● YOUR ASSIGNMENT
Reproduce word for word, from the entries below, the line with "1994.85 | 10 |", the line with "1950.11 | 8 |", and every line between them, and nothing more.

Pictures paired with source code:
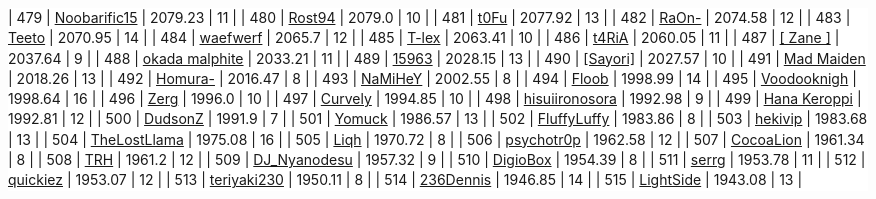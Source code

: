 | 479 | [Noobarific15](https://osu.ppy.sh/u/3181676) | 2079.23 | 11 |
| 480 | [Rost94](https://osu.ppy.sh/u/490568) | 2079.0 | 10 |
| 481 | [t0Fu](https://osu.ppy.sh/u/1477284) | 2077.92 | 13 |
| 482 | [RaOn-](https://osu.ppy.sh/u/1251071) | 2074.58 | 12 |
| 483 | [Teeto](https://osu.ppy.sh/u/3058551) | 2070.95 | 14 |
| 484 | [waefwerf](https://osu.ppy.sh/u/3868653) | 2065.7 | 12 |
| 485 | [T-lex](https://osu.ppy.sh/u/1008703) | 2063.41 | 10 |
| 486 | [t4RiA](https://osu.ppy.sh/u/2119257) | 2060.05 | 11 |
| 487 | [[ Zane ]](https://osu.ppy.sh/u/3517706) | 2037.64 | 9 |
| 488 | [okada malphite](https://osu.ppy.sh/u/652084) | 2033.21 | 11 |
| 489 | [15963](https://osu.ppy.sh/u/1266737) | 2028.15 | 13 |
| 490 | [[Sayori]](https://osu.ppy.sh/u/1251249) | 2027.57 | 10 |
| 491 | [Mad Maiden](https://osu.ppy.sh/u/4223876) | 2018.26 | 13 |
| 492 | [Homura-](https://osu.ppy.sh/u/482120) | 2016.47 | 8 |
| 493 | [NaMiHeY](https://osu.ppy.sh/u/525368) | 2002.55 | 8 |
| 494 | [Floob](https://osu.ppy.sh/u/3997200) | 1998.99 | 14 |
| 495 | [Voodooknigh](https://osu.ppy.sh/u/3508302) | 1998.64 | 16 |
| 496 | [Zerg](https://osu.ppy.sh/u/2069595) | 1996.0 | 10 |
| 497 | [Curvely](https://osu.ppy.sh/u/2414531) | 1994.85 | 10 |
| 498 | [hisuiironosora](https://osu.ppy.sh/u/2137028) | 1992.98 | 9 |
| 499 | [Hana Keroppi](https://osu.ppy.sh/u/1629553) | 1992.81 | 12 |
| 500 | [DudsonZ](https://osu.ppy.sh/u/3245028) | 1991.9 | 7 |
| 501 | [Yomuck](https://osu.ppy.sh/u/1882960) | 1986.57 | 13 |
| 502 | [FluffyLuffy](https://osu.ppy.sh/u/2334901) | 1983.86 | 8 |
| 503 | [hekivip](https://osu.ppy.sh/u/6369405) | 1983.68 | 13 |
| 504 | [TheLostLlama](https://osu.ppy.sh/u/4664914) | 1975.08 | 16 |
| 505 | [Liqh](https://osu.ppy.sh/u/3409838) | 1970.72 | 8 |
| 506 | [psychotr0p](https://osu.ppy.sh/u/4465395) | 1962.58 | 12 |
| 507 | [CocoaLion](https://osu.ppy.sh/u/1224334) | 1961.34 | 8 |
| 508 | [TRH](https://osu.ppy.sh/u/976239) | 1961.2 | 12 |
| 509 | [DJ_Nyanodesu](https://osu.ppy.sh/u/1490678) | 1957.32 | 9 |
| 510 | [DigioBox](https://osu.ppy.sh/u/3614356) | 1954.39 | 8 |
| 511 | [serrg](https://osu.ppy.sh/u/3595954) | 1953.78 | 11 |
| 512 | [quickiez](https://osu.ppy.sh/u/2789037) | 1953.07 | 12 |
| 513 | [teriyaki230](https://osu.ppy.sh/u/1431589) | 1950.11 | 8 |
| 514 | [236Dennis](https://osu.ppy.sh/u/663552) | 1946.85 | 14 |
| 515 | [LightSide](https://osu.ppy.sh/u/378337) | 1943.08 | 13 |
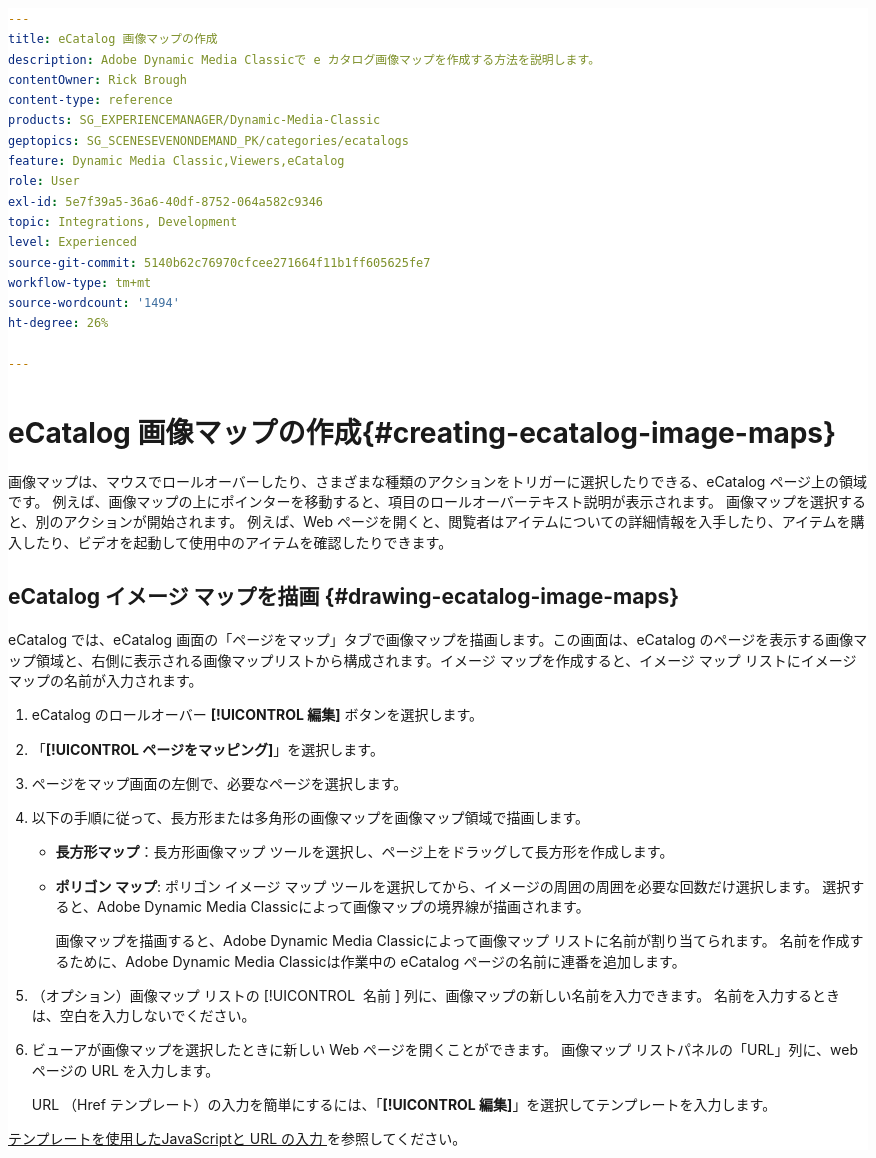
 ```yaml
---
title: eCatalog 画像マップの作成
description: Adobe Dynamic Media Classicで e カタログ画像マップを作成する方法を説明します。
contentOwner: Rick Brough
content-type: reference
products: SG_EXPERIENCEMANAGER/Dynamic-Media-Classic
geptopics: SG_SCENESEVENONDEMAND_PK/categories/ecatalogs
feature: Dynamic Media Classic,Viewers,eCatalog
role: User
exl-id: 5e7f39a5-36a6-40df-8752-064a582c9346
topic: Integrations, Development
level: Experienced
source-git-commit: 5140b62c76970cfcee271664f11b1ff605625fe7
workflow-type: tm+mt
source-wordcount: '1494'
ht-degree: 26%

---
```


# eCatalog 画像マップの作成{#creating-ecatalog-image-maps}

画像マップは、マウスでロールオーバーしたり、さまざまな種類のアクションをトリガーに選択したりできる、eCatalog ページ上の領域です。 例えば、画像マップの上にポインターを移動すると、項目のロールオーバーテキスト説明が表示されます。 画像マップを選択すると、別のアクションが開始されます。 例えば、Web ページを開くと、閲覧者はアイテムについての詳細情報を入手したり、アイテムを購入したり、ビデオを起動して使用中のアイテムを確認したりできます。

## eCatalog イメージ マップを描画 {#drawing-ecatalog-image-maps}

eCatalog では、eCatalog 画面の「ページをマップ」タブで画像マップを描画します。この画面は、eCatalog のページを表示する画像マップ領域と、右側に表示される画像マップリストから構成されます。イメージ マップを作成すると、イメージ マップ リストにイメージ マップの名前が入力されます。

1. eCatalog のロールオーバー **[!UICONTROL 編集]** ボタンを選択します。
1. 「**[!UICONTROL ページをマッピング]**」を選択します。
1. ページをマップ画面の左側で、必要なページを選択します。
1. 以下の手順に従って、長方形または多角形の画像マップを画像マップ領域で描画します。

   * **長方形マップ**：長方形画像マップ ツールを選択し、ページ上をドラッグして長方形を作成します。

   * **ポリゴン マップ**: ポリゴン イメージ マップ ツールを選択してから、イメージの周囲の周囲を必要な回数だけ選択します。 選択すると、Adobe Dynamic Media Classicによって画像マップの境界線が描画されます。

     画像マップを描画すると、Adobe Dynamic Media Classicによって画像マップ リストに名前が割り当てられます。 名前を作成するために、Adobe Dynamic Media Classicは作業中の eCatalog ページの名前に連番を追加します。

1. （オプション）画像マップ リストの [!UICONTROL &#x200B; 名前 &#x200B;] 列に、画像マップの新しい名前を入力できます。 名前を入力するときは、空白を入力しないでください。
1. ビューアが画像マップを選択したときに新しい Web ページを開くことができます。 画像マップ リストパネルの「URL」列に、web ページの URL を入力します。

   URL （Href テンプレート）の入力を簡単にするには、「**[!UICONTROL 編集]**」を選択してテンプレートを入力します。

[&#x200B; テンプレートを使用したJavaScriptと URL の入力 &#x200B;](creating-image-maps.md#using_a_template_to_enter_javascript_and_urls) を参照してください。
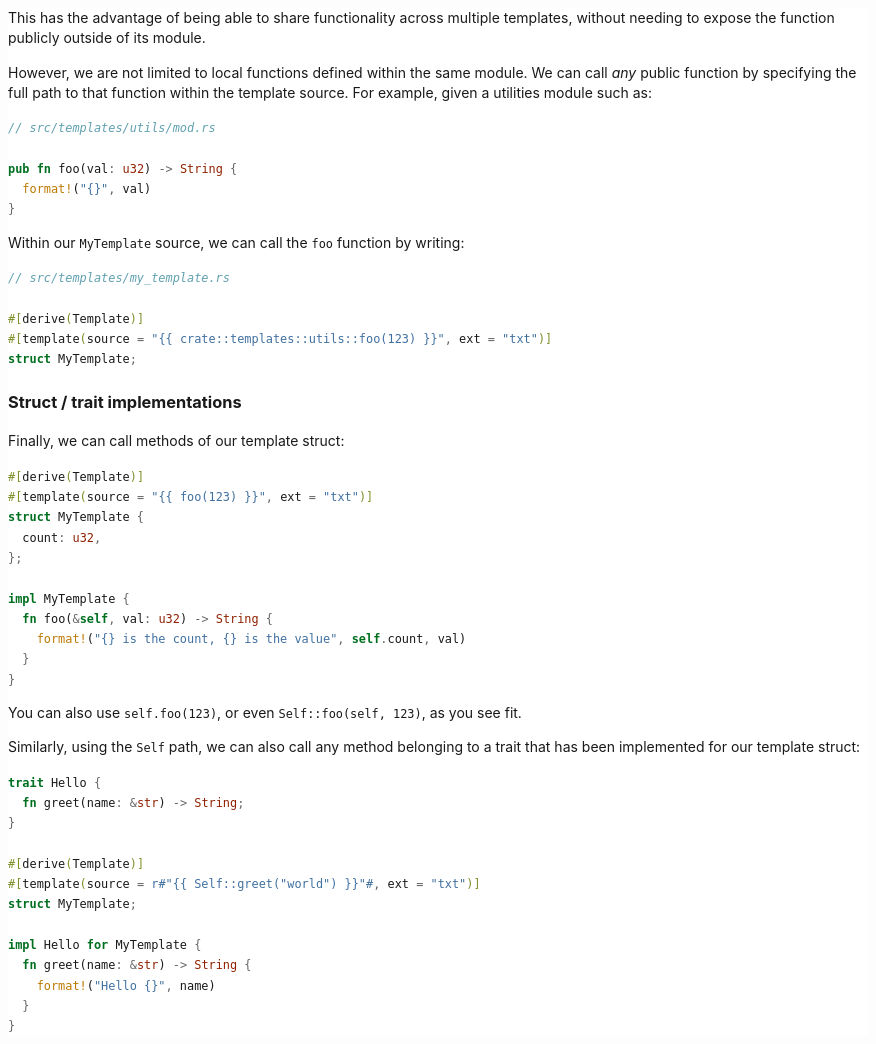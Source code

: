 This has the advantage of being able to share functionality across multiple
templates, without needing to expose the function publicly outside of its
module.

However, we are not limited to local functions defined within the same module.
We can call _any_ public function by specifying the full path to that function
within the template source. For example, given a utilities module such as:

```rust
// src/templates/utils/mod.rs

pub fn foo(val: u32) -> String {
  format!("{}", val)
}
```

Within our `MyTemplate` source, we can call the `foo` function by writing:

```rust
// src/templates/my_template.rs

#[derive(Template)]
#[template(source = "{{ crate::templates::utils::foo(123) }}", ext = "txt")]
struct MyTemplate;
```

### Struct / trait implementations

Finally, we can call methods of our template struct:

```rust
#[derive(Template)]
#[template(source = "{{ foo(123) }}", ext = "txt")]
struct MyTemplate {
  count: u32,
};

impl MyTemplate {
  fn foo(&self, val: u32) -> String {
    format!("{} is the count, {} is the value", self.count, val)
  }
}
```

You can also use `self.foo(123)`, or even `Self::foo(self, 123)`, as you see
fit.

Similarly, using the `Self` path, we can also call any method belonging
to a trait that has been implemented for our template struct:

```rust
trait Hello {
  fn greet(name: &str) -> String;
}

#[derive(Template)]
#[template(source = r#"{{ Self::greet("world") }}"#, ext = "txt")]
struct MyTemplate;

impl Hello for MyTemplate {
  fn greet(name: &str) -> String {
    format!("Hello {}", name)
  }
}
```


[owasp]: https://cheatsheetseries.owasp.org/cheatsheets/Cross_Site_Scripting_Prevention_Cheat_Sheet.html#output-encoding-for-html-contexts
[`if` expression]: https://doc.rust-lang.org/reference/expressions/if-expr.html#if-expressions
[`if let` expressions]: https://doc.rust-lang.org/reference/expressions/if-expr.html#if-let-expressions
[djLint]: <https://github.com/djlint/djlint>
[operator precedence]: <https://doc.rust-lang.org/reference/expressions.html#expression-precedence>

● RESULT OF THIS EXERCISE
| 497 | [Curvely](https://osu.ppy.sh/u/2414531) | 1994.85 | 10 |
| 498 | [hisuiironosora](https://osu.ppy.sh/u/2137028) | 1992.98 | 9 |
| 499 | [Hana Keroppi](https://osu.ppy.sh/u/1629553) | 1992.81 | 12 |
| 500 | [DudsonZ](https://osu.ppy.sh/u/3245028) | 1991.9 | 7 |
| 501 | [Yomuck](https://osu.ppy.sh/u/1882960) | 1986.57 | 13 |
| 502 | [FluffyLuffy](https://osu.ppy.sh/u/2334901) | 1983.86 | 8 |
| 503 | [hekivip](https://osu.ppy.sh/u/6369405) | 1983.68 | 13 |
| 504 | [TheLostLlama](https://osu.ppy.sh/u/4664914) | 1975.08 | 16 |
| 505 | [Liqh](https://osu.ppy.sh/u/3409838) | 1970.72 | 8 |
| 506 | [psychotr0p](https://osu.ppy.sh/u/4465395) | 1962.58 | 12 |
| 507 | [CocoaLion](https://osu.ppy.sh/u/1224334) | 1961.34 | 8 |
| 508 | [TRH](https://osu.ppy.sh/u/976239) | 1961.2 | 12 |
| 509 | [DJ_Nyanodesu](https://osu.ppy.sh/u/1490678) | 1957.32 | 9 |
| 510 | [DigioBox](https://osu.ppy.sh/u/3614356) | 1954.39 | 8 |
| 511 | [serrg](https://osu.ppy.sh/u/3595954) | 1953.78 | 11 |
| 512 | [quickiez](https://osu.ppy.sh/u/2789037) | 1953.07 | 12 |
| 513 | [teriyaki230](https://osu.ppy.sh/u/1431589) | 1950.11 | 8 |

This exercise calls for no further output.